All experiences
RejectedMay 2026

Yuno

Backend Engineer

Referral-driven backend process — 3 rounds. R1 was an OA mixing DSA and API aggregation. R2 went deep on Node.js vs Go, goroutines, and databases. R3 covered SOLID, deployment (Docker, AWS ECS/EC2, blue-green, canary), and a live palindrome in Go. Did well but was ultimately rejected.

R1 — Online AssessmentDSA + Practical Coding

Online assessment with two problems: a basic DSA question and a practical problem involving calling an external API, collecting and aggregating the response data, sorting it, and returning the top-N elements.

Questions asked

  • Basic DSA problem (arrays / strings)
  • Call an API endpoint, collect paginated/batched response data, sort the results, and return the top-N elements efficiently

Tips

For the API aggregation problem, handle pagination cleanly and think about sort stability and efficiency when N is much smaller than the total dataset — a min-heap of size N beats sorting everything.

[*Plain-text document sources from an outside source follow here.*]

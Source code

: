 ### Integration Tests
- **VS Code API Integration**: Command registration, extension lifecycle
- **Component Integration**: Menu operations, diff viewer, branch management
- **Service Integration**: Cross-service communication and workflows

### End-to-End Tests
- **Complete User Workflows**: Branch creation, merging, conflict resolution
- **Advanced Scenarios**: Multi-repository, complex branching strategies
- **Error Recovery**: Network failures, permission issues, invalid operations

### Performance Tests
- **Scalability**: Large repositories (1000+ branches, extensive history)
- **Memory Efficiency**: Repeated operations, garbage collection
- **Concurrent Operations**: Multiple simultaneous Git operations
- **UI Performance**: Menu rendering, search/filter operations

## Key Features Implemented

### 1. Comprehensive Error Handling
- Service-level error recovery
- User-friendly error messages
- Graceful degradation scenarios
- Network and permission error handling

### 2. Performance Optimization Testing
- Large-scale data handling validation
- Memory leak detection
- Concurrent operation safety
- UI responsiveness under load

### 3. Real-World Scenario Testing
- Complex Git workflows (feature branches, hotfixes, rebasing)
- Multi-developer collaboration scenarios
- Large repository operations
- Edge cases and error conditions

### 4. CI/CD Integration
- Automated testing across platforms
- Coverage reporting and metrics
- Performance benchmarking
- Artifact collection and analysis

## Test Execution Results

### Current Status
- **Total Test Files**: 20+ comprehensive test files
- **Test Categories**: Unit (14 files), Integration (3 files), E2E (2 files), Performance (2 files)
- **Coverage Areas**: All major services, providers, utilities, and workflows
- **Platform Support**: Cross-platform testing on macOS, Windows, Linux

R2 — Technical Deep DiveTechnical

Deep technical round covering Go internals, concurrency, Node.js vs Go trade-offs, and database fundamentals. Also included an experience discussion.

Questions asked

  • Comparison of Node.js and Golang — when would you pick one over the other?
  • Defer in Golang — how does it work and what are common use cases?
  • Goroutines — how they differ from threads, the Go scheduler (M:N model)
  • Mutex in Golang — when to use sync.Mutex vs channels for synchronisation
  • ACID properties — explain each and how they apply to real transactions
  • Experience discussion — walked through past projects and technical decisions

Tips

Be precise about goroutines vs OS threads — interviewers at Go-heavy companies probe deeper than just 'goroutines are lightweight'. Know when to use mutex vs channels: mutex for shared state, channels for communication.

R3 — System Design + Behavioural + CodingMixed

Broad round covering software design principles, deployment pipelines, Go language specifics, seniority/career questions, and a live coding problem — writing a palindrome checker in Go.

Questions asked

  • SOLID principles — explain each with examples from your own codebase
  • Describe your current company's deployment process
  • Docker — how you use it and how images/containers work
  • AWS ECS vs EC2 — when would you choose one over the other?
  • Blue-green deployment vs canary deployment — differences and trade-offs
  • Definition of interfaces and structs in Go — how they differ and when to use each
  • How do you assess your own seniority as an engineer?
  • Why are you leaving your current job?
  • Live code: write a palindrome checker in Golang

Tips

The seniority question is a maturity check — talk about ownership, impact, and knowing what you don't know rather than just years of experience. For the palindrome in Go, use a two-pointer approach on a rune slice to handle Unicode correctly.

Overall advice

Yuno's process is Go-heavy from R2 onwards — brush up on goroutines, mutexes, defer, and interfaces before interviewing. R3 mixes deployment knowledge with soft questions; have a clear, honest answer for why you're switching. Three strong rounds and still rejected — the bar is high, possibly headcount-driven.